Meet Professor Tava Olsen from the University of Auckland. Tava is a Director at the New Zealand Centre for Supply Chain Management and was recently appointed Deputy Director – Industry and Stakeholder Engagement here at Te Pūnaha Matatini. Tava brings with her a wealth of experience in supply chain management and operations research. We recently caught up with Tava to find out more about her work and what she hopes to achieve in her new Te Pūnaha Matatini role.

Tell us about your research, including projects aligned with Te Pūnaha Matatini

My research is generally in the area of mathematical modelling applied to operations and supply chain management. For example, I am interested in how contracts can be set up in the red meat industry that create win-wins for both farmers and processors in what is a very fragmented industry. I use tools such as game theory to approach this problem. Most of the problems I look at involve randomness in some form and I am very interested in modelling risk and uncertainty.

What attracted you to the role of Deputy Director – Industry and Stakeholder Engagement?

There are large synergies between this role and another of my currently roles, director of the Centre for Supply Chain Management (CSCM). In both roles I seek to build links between industry and the university, although CSCM is focussed around supply chain and Te Pūnaha Matatini is broader. I very much believe in the importance of industry engagement with academia and vice versa. We have a lot to learn from each other. Also, I would like to see the University become the first place industry looks to get their difficult problems solved. This is often the case in Northern Europe but in New Zealand industry often doesn’t think of coming to us.

What role do you think Te Pūnaha Matatini can play when working with industry?
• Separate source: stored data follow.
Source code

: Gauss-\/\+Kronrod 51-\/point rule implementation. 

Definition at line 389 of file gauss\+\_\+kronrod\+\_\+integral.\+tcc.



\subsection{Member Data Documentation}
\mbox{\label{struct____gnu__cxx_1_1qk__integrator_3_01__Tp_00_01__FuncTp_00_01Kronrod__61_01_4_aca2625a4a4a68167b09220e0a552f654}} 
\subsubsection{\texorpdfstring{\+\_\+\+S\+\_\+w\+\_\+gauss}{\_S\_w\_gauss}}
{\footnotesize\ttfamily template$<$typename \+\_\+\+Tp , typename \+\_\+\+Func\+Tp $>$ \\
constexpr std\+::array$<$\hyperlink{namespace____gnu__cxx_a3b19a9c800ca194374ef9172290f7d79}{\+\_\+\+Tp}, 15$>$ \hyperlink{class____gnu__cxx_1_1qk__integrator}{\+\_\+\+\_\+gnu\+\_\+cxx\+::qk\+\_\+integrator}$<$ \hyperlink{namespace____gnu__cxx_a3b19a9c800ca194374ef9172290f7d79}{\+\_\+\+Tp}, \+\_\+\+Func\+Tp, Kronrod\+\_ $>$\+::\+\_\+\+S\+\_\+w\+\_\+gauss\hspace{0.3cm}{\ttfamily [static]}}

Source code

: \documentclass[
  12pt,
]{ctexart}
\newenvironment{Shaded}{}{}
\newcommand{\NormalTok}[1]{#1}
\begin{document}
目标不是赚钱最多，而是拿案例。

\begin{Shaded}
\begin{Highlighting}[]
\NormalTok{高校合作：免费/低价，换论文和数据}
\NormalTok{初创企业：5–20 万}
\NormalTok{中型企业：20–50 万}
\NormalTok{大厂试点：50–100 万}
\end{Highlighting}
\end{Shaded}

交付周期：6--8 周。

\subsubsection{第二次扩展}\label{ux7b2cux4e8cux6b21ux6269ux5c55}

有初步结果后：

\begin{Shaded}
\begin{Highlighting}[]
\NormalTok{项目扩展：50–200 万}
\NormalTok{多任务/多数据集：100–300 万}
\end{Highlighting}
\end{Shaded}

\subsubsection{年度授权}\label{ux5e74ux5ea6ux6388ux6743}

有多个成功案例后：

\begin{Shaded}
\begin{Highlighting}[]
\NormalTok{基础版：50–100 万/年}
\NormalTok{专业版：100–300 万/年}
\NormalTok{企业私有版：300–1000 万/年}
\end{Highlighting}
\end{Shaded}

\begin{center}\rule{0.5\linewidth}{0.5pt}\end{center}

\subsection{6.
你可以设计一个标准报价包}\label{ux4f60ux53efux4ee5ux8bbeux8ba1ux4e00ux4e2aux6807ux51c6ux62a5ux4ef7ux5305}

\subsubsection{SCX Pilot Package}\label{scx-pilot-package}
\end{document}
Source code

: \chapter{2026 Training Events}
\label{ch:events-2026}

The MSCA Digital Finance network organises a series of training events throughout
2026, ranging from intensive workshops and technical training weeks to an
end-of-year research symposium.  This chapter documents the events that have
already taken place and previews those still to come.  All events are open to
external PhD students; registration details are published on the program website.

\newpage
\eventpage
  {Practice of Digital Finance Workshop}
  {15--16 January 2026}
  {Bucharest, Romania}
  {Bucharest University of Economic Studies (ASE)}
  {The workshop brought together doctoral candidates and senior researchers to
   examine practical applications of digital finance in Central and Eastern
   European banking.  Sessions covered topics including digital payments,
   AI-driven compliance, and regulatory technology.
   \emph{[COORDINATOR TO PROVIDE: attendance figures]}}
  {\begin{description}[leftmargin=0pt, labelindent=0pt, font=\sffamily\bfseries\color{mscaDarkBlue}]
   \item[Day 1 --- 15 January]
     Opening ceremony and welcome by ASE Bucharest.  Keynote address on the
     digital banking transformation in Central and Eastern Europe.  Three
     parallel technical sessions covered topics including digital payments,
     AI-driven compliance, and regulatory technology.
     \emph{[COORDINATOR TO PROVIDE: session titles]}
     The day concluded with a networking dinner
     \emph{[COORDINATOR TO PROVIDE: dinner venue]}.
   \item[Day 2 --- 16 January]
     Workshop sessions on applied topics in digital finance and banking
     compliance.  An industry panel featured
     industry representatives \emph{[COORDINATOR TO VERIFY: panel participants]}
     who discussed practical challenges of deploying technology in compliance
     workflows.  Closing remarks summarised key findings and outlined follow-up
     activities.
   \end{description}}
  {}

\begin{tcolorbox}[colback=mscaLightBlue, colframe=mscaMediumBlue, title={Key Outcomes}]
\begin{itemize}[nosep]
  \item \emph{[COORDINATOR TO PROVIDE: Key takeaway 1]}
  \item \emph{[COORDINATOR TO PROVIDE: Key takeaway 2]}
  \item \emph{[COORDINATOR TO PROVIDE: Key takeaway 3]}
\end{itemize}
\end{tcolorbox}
Te Pūnaha Matatini should be able to facilitate networks and connections. I would love to see us getting teams of cross-disciplinary students working with industry and supervised by Te Pūnaha Matatini staff to solve challenging problems. I think this could add significant value to both industry and to our staff and students. I saw something like this working very well at the University of Michigan when I was there and I would very much like to get a programme similar to theirs started here.